**Action item**.
Scan the entries below for the word "city". Copy each line that has it.

**Input for this task**.
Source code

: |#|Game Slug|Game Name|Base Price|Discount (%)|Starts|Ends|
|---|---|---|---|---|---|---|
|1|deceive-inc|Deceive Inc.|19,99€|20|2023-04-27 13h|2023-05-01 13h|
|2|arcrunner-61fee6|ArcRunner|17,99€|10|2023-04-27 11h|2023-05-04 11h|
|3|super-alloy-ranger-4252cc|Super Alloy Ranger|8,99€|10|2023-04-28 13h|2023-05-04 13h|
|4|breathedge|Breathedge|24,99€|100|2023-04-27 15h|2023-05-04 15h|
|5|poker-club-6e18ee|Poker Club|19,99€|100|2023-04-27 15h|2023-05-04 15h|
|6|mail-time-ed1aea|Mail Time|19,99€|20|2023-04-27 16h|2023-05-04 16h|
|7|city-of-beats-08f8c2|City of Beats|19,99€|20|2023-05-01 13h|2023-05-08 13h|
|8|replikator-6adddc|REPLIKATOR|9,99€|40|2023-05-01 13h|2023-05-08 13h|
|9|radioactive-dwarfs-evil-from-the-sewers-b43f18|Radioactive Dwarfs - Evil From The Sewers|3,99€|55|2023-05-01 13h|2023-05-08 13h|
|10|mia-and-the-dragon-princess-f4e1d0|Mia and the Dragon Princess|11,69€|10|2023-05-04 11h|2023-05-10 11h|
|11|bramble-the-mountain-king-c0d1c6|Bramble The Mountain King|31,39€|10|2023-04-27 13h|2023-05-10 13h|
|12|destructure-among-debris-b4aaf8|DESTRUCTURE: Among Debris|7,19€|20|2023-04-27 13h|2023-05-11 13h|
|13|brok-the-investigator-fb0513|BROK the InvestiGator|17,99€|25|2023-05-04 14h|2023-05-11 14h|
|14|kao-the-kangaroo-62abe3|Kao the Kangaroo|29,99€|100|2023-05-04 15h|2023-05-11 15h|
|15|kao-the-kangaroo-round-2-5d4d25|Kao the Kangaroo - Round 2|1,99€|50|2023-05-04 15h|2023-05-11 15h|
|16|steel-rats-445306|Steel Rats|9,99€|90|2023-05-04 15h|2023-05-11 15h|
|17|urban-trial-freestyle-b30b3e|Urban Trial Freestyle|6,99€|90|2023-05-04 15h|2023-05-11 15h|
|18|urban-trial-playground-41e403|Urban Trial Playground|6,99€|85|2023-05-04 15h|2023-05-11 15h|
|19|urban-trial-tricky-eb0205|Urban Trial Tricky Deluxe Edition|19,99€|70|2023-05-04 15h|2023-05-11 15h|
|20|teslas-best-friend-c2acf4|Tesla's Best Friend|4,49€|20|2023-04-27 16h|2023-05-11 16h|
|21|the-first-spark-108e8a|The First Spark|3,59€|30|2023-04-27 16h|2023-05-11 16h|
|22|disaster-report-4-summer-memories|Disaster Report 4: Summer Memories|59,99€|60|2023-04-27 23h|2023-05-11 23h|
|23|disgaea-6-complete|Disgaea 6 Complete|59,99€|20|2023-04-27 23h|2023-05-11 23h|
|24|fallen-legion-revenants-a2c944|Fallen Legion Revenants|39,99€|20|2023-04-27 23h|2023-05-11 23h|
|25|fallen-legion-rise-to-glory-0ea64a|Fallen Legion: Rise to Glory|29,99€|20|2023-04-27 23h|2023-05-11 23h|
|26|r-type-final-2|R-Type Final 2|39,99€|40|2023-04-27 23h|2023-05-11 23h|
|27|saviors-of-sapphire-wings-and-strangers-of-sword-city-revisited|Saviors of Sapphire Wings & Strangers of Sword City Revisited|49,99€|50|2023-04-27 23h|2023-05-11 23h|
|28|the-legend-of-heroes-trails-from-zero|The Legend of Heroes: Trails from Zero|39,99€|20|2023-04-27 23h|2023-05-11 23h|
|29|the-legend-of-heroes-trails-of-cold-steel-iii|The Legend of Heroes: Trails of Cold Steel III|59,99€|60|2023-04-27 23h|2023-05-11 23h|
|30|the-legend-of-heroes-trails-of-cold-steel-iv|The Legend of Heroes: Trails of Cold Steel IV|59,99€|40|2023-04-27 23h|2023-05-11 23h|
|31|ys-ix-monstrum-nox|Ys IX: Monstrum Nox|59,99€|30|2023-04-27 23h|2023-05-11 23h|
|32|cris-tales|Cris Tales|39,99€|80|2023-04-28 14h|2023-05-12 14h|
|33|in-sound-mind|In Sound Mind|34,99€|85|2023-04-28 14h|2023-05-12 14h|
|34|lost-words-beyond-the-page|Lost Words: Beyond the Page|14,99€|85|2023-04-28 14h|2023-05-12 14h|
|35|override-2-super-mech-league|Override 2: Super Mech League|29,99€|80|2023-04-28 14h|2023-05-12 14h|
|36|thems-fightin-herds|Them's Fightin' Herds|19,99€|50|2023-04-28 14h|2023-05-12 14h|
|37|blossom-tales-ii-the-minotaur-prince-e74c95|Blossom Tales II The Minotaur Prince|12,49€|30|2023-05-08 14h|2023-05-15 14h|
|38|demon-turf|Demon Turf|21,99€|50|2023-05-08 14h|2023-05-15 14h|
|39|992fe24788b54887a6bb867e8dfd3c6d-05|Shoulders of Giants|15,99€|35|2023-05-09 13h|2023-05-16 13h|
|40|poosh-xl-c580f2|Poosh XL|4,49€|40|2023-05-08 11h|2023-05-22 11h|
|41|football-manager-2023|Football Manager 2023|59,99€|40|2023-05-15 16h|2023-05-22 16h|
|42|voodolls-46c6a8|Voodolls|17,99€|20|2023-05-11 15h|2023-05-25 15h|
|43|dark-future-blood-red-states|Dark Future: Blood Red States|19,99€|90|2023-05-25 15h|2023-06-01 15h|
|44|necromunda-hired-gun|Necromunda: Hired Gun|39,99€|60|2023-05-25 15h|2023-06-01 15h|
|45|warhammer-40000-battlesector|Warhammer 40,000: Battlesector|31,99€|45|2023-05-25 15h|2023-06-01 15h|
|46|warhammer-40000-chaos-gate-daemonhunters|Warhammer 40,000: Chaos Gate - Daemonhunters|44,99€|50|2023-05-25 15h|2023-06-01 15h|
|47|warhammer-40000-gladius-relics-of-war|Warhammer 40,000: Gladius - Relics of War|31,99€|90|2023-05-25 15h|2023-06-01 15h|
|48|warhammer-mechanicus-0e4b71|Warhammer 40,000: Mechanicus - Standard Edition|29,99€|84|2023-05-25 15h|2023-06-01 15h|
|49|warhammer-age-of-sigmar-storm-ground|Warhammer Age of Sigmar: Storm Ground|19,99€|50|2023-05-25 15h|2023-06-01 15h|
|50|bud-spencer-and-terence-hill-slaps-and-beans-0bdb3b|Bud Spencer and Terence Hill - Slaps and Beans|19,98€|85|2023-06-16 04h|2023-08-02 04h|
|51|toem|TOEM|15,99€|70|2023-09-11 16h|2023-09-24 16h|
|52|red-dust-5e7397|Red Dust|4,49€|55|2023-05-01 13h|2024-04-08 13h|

**Result for this exercise**.
|7|city-of-beats-08f8c2|City of Beats|19,99€|20|2023-05-01 13h|2023-05-08 13h|
|27|saviors-of-sapphire-wings-and-strangers-of-sword-city-revisited|Saviors of Sapphire Wings & Strangers of Sword City Revisited|49,99€|50|2023-04-27 23h|2023-05-11 23h|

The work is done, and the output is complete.